───── RECORDS PROVIDED ─────

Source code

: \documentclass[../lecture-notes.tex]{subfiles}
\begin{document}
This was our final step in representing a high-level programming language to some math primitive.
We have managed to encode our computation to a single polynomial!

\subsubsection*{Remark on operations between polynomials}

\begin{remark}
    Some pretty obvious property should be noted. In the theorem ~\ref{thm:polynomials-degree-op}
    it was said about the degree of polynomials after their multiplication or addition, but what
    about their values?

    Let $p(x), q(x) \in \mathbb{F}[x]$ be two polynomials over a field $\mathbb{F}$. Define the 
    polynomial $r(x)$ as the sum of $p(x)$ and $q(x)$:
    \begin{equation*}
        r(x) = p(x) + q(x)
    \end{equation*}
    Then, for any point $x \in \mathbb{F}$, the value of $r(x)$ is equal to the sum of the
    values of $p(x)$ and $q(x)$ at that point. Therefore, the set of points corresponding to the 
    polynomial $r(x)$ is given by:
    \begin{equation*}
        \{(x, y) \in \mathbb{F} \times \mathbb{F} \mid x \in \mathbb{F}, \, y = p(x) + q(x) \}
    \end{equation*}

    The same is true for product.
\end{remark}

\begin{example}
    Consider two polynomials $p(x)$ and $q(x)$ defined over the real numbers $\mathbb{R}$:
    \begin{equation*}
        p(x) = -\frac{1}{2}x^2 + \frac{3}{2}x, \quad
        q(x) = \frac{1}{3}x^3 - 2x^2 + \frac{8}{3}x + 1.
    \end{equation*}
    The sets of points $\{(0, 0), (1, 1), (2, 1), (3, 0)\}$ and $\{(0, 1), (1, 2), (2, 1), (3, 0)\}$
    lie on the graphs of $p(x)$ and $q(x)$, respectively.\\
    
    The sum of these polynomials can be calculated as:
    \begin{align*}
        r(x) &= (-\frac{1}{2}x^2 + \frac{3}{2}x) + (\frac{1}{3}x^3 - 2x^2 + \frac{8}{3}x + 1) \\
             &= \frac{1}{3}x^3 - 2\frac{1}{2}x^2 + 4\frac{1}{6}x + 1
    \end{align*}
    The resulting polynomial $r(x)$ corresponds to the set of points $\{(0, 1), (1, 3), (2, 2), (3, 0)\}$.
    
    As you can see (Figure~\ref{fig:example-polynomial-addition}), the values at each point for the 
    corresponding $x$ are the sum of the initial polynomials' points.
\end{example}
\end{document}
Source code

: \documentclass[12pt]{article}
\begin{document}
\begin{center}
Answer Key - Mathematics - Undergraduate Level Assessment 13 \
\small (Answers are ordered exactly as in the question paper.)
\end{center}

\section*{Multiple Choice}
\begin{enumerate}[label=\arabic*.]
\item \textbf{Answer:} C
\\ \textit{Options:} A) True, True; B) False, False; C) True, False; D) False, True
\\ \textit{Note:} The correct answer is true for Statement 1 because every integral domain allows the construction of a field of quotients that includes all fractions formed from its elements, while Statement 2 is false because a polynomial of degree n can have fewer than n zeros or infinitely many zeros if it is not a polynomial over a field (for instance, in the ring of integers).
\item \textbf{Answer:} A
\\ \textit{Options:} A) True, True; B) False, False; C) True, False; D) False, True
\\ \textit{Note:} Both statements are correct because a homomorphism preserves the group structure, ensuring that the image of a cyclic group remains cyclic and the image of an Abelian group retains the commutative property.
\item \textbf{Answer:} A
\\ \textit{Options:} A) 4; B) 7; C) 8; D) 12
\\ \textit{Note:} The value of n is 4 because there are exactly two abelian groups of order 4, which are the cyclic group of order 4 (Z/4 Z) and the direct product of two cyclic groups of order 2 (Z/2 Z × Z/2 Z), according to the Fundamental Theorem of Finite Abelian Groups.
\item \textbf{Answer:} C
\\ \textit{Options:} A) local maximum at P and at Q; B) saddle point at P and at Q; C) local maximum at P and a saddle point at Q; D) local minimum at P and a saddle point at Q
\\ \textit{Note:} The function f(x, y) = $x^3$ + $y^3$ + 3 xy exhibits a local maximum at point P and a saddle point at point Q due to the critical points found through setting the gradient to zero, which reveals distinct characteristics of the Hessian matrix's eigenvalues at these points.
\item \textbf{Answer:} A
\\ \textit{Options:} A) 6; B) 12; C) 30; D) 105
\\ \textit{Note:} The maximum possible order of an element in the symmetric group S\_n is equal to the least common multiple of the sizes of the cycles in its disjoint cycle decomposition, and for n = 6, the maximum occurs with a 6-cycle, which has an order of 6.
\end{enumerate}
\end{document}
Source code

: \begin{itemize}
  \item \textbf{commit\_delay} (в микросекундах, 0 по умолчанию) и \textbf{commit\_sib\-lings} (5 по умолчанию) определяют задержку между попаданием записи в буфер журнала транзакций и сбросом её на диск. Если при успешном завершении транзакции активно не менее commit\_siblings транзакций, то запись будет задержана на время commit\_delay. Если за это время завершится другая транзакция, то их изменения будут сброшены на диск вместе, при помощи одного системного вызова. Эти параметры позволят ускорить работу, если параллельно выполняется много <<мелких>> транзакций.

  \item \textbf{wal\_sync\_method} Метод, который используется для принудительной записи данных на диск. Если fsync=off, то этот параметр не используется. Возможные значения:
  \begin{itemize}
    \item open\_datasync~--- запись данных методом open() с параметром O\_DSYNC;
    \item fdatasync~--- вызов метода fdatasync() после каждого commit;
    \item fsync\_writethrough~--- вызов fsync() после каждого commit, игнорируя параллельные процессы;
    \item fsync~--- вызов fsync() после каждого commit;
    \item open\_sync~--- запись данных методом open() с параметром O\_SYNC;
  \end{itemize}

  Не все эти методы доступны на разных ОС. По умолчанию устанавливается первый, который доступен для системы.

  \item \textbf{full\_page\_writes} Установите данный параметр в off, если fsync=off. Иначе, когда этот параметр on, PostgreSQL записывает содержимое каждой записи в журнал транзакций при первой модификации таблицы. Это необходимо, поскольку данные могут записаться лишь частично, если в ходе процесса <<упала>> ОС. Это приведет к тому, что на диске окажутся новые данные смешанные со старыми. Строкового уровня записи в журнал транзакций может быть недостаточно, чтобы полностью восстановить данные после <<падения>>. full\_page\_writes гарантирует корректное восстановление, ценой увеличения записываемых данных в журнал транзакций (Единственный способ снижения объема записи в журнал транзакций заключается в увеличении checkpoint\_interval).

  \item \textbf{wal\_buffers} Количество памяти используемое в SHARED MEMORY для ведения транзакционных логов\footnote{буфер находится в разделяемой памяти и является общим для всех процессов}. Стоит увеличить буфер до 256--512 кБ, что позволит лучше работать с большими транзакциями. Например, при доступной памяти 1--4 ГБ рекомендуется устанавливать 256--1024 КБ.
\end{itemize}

─────

YOUR ASSIGNMENT:
Please copy only these lines, exactly: the first line of the records through the line containing "about their values?", ends included.

RESPONSE AREA:
Source code

: \documentclass[../lecture-notes.tex]{subfiles}
\begin{document}
This was our final step in representing a high-level programming language to some math primitive.
We have managed to encode our computation to a single polynomial!

\subsubsection*{Remark on operations between polynomials}

\begin{remark}
    Some pretty obvious property should be noted. In the theorem ~\ref{thm:polynomials-degree-op}
    it was said about the degree of polynomials after their multiplication or addition, but what
    about their values?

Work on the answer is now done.